--- YOUR TASK ---
Give the number of lines in the entries that contain "account". State only the count.

(Dataset excerpts)
*-*-*
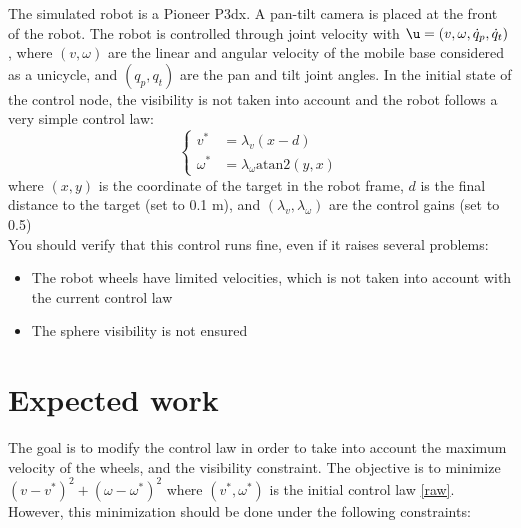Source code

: \documentclass{ecnreport}
\begin{document}
The simulated robot is a Pioneer P3dx. A pan-tilt camera is placed at the front of the robot. The robot is controlled through joint velocity with $\u = (v, \omega, \dot q_p, \dot q_t)$, where $(v,\omega)$ are the linear and angular velocity
of the mobile base considered as a unicycle, and $(q_p, q_t)$ are the pan and tilt joint angles. In the initial state of the control node, the visibility is not taken into account and the robot follows a very simple control law:
\begin{equation}\label{raw}
 \left\{\begin{array}{ll}
         v^* &= \lambda_v(x-d) \\ \omega^* &= \lambda_{\omega}\text{atan2}(y, x)
        \end{array}\right.
\end{equation}where $(x,y)$ is the coordinate of the target in the robot frame, $d$ is the final distance to the target (set to 0.1 m), and $(\lambda_v, \lambda_{\omega})$ are the control gains (set to 0.5)\\

You should verify that this control runs fine, even if it raises several problems:
\begin{itemize}
 \item The robot wheels have limited velocities, which is not taken into account with the current control law
 \item The sphere visibility is not ensured
\end{itemize}


\section{Expected work}

The goal is to modify the control law in order to take into account the maximum velocity of the wheels, and the visibility constraint.
The objective is to minimize $(v-v^*)^2 + (\omega-\omega^*)^2$ where $(v^*,\omega^*)$ is the initial control law \eqref{raw}.
However, this minimization should be done under the following constraints:
\end{document}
*-*-*
--- TASK OUTPUT ---
3